Q6)-Of three numbers, the third is twice the second and the second is 4 times the first. If their average is 78, the smallest of the three numbers is:

15

21

17

18

Ans.- D
Let first number be x.
So,2nd no. = 4x & 3rd no.=8x.
So,x+4x+8x=78 × 3 = 234.
13x = 234
x = 234/13
Hence,smallest Number x=18.

Q7)-The average age of husband, wife and their child 3 years ago was 27 years and that of wife and the child 5 years ago was 20 years.

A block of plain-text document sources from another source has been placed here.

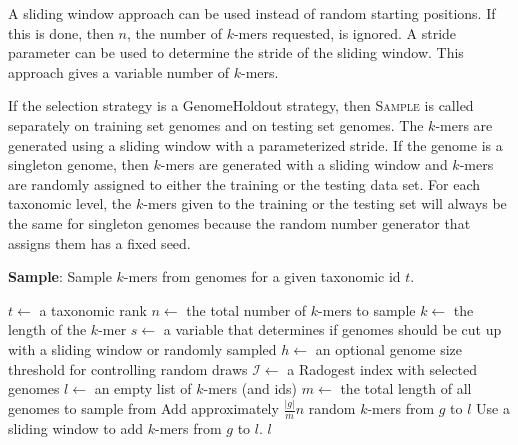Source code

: \documentclass[12pt, letterpaper]{article}
\begin{document}
A sliding window approach can be used instead of random starting positions.  If this is done, then $n$, the number of $k$-mers requested, is ignored.  A stride parameter can be used to determine the stride of the sliding window.  This approach gives a variable number of $k$-mers.

If the selection strategy is a GenomeHoldout strategy, then \textsc{Sample} is called separately on training set genomes and on testing set genomes.  The $k$-mers are generated using a sliding window with a parameterized stride.  If the genome is a singleton genome, then $k$-mers are generated with a sliding window and $k$-mers are randomly assigned to either the training or the testing data set.  For each taxonomic level, the $k$-mers given to the training or the testing set will always be the same for singleton genomes because the random number generator that assigns them has a fixed seed.

\begin{algorithm}[h!]
\caption{\textbf{Sample}: Sample $k$-mers from genomes for a given taxonomic id $t$.}
\label{Sample}
\begin{algorithmic}
\State $t \gets$ a taxonomic rank
\State $n \gets$ the total number of $k$-mers to sample
\State $k \gets$ the length of the $k$-mer
\State $s \gets$ a variable that determines if genomes should be cut up with a sliding window or randomly sampled
\State $h \gets$ an optional genome size threshold for controlling random draws
\State $\mathcal{I} \gets$ a Radogest index with selected genomes
\State $l \gets$ an empty list of $k$-mers (and ids)
\State $m \gets$ the total length of all genomes to sample from
\State Add approximately $\frac{|g|}{m} n$ random $k$-mers from $g$ to $l$
\Else
\State Use a sliding window to add $k$-mers from $g$ to $l$.
\EndIf
\EndFor
\EndFor
\State \Return $l$
\EndProcedure
\end{algorithmic}
\end{algorithm}
\end{document}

The present age of the husband is

40

35

45

55

Ans.- A
Sum of the present ages of husband, wife and child = (27 * 3 + 3 * 3) years = 90 years.
Sum of the present ages of wife and child = (20 * 2 + 5 * 2) years = 50 years.
Husband's present age = (90 - 50) years = 40 years

Q8)-Average of 10 matches is 32, How many runs one should should score to increase his average by 4 runs.

70

76

78

80

Ans.- B
Average after 11 innings should be 36
So, Required score = (11 * 36) - (10 * 32)
= 396 - 320 = 76

Q9)-The mean of five numbers is 28. If one of the numbers is excluded, the mean gets reduced by 2. Find the excluded number.

28

34

36

38

Ans.- C
Mean of 5 numbers = 28.
Sum of these 5 numbers = (28 x 5) = 140.
Mean of the remaining 4 numbers = (28 - 2) =26.
Sum of these remaining 4 numbers = (26 × 4) = 104.
Excluded number
= (sum of the given 5 numbers) - (sum of the remaining 4 numbers)
= (140 - 104)
= 36.
Hence, the excluded number is 36.

Q10)-A cricketer has a mean score of 58 runs in nine innings. Find out how many runs are to be scored by him in the tenth innings to raise the mean score to 61.

80

82

86

88

Ans.- D
Mean score of 9 innings = 58 runs.
Total score of 9 innings = (58 x 9) runs = 522 runs.
Required mean score of 10 innings = 61 runs.
Required total score of 10 innings = (61 x 10) runs = 610 runs.
Number of runs to be scored in the 10th innings
= (total score of 10 innings) - (total score of 9 innings)
= (610 -522) = 88.
Hence, the number of runs to be scored in the 10th innings = 88.